[Stored items]
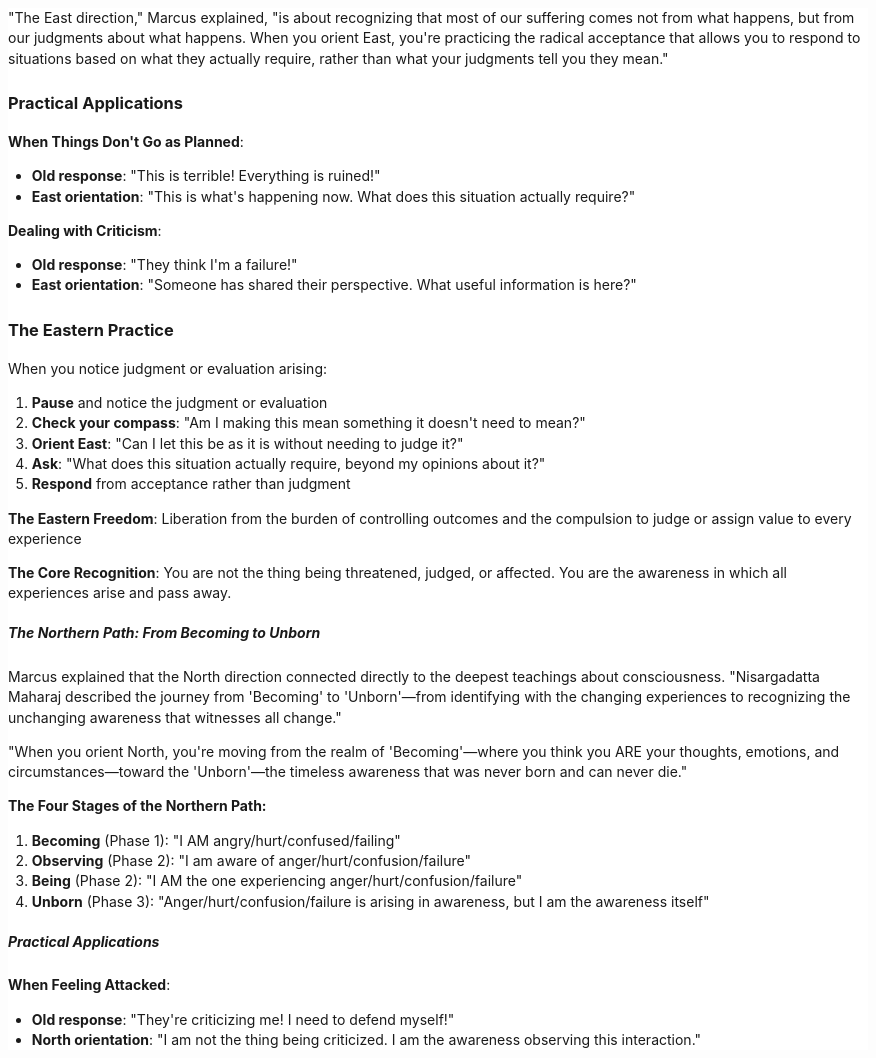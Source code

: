 "The East direction," Marcus explained, "is about recognizing that most of our suffering comes not from what happens, but from our judgments about what happens. When you orient East, you're practicing the radical acceptance that allows you to respond to situations based on what they actually require, rather than what your judgments tell you they mean."

### Practical Applications

**When Things Don't Go as Planned**:

- **Old response**: "This is terrible! Everything is ruined!"
- **East orientation**: "This is what's happening now. What does this situation actually require?"

**Dealing with Criticism**:

- **Old response**: "They think I'm a failure!"
- **East orientation**: "Someone has shared their perspective. What useful information is here?"

### The Eastern Practice

When you notice judgment or evaluation arising:

1. **Pause** and notice the judgment or evaluation
2. **Check your compass**: "Am I making this mean something it doesn't need to mean?"
3. **Orient East**: "Can I let this be as it is without needing to judge it?"
4. **Ask**: "What does this situation actually require, beyond my opinions about it?"
5. **Respond** from acceptance rather than judgment

**The Eastern Freedom**: Liberation from the burden of controlling outcomes and the compulsion to judge or assign value to every experience

**The Core Recognition**: You are not the thing being threatened, judged, or affected. You are the awareness in which all experiences arise and pass away.

##### The Northern Path: From Becoming to Unborn

Marcus explained that the North direction connected directly to the deepest teachings about consciousness. "Nisargadatta Maharaj described the journey from 'Becoming' to 'Unborn'—from identifying with the changing experiences to recognizing the unchanging awareness that witnesses all change."

"When you orient North, you're moving from the realm of 'Becoming'—where you think you ARE your thoughts, emotions, and circumstances—toward the 'Unborn'—the timeless awareness that was never born and can never die."

**The Four Stages of the Northern Path:**

1. **Becoming** (Phase 1): "I AM angry/hurt/confused/failing"
2. **Observing** (Phase 2): "I am aware of anger/hurt/confusion/failure"
3. **Being** (Phase 2): "I AM the one experiencing anger/hurt/confusion/failure"
4. **Unborn** (Phase 3): "Anger/hurt/confusion/failure is arising in awareness, but I am the awareness itself"

##### Practical Applications

**When Feeling Attacked**:

- **Old response**: "They're criticizing me! I need to defend myself!"
- **North orientation**: "I am not the thing being criticized. I am the awareness observing this interaction."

* _Your goal_:
You are asked to reproduce word for word the line containing "3. **Being** (Phase" and every subsequent line through the end of the entries.

* _Solved problem_:
3. **Being** (Phase 2): "I AM the one experiencing anger/hurt/confusion/failure"
4. **Unborn** (Phase 3): "Anger/hurt/confusion/failure is arising in awareness, but I am the awareness itself"

##### Practical Applications

**When Feeling Attacked**:

- **Old response**: "They're criticizing me! I need to defend myself!"
- **North orientation**: "I am not the thing being criticized. I am the awareness observing this interaction."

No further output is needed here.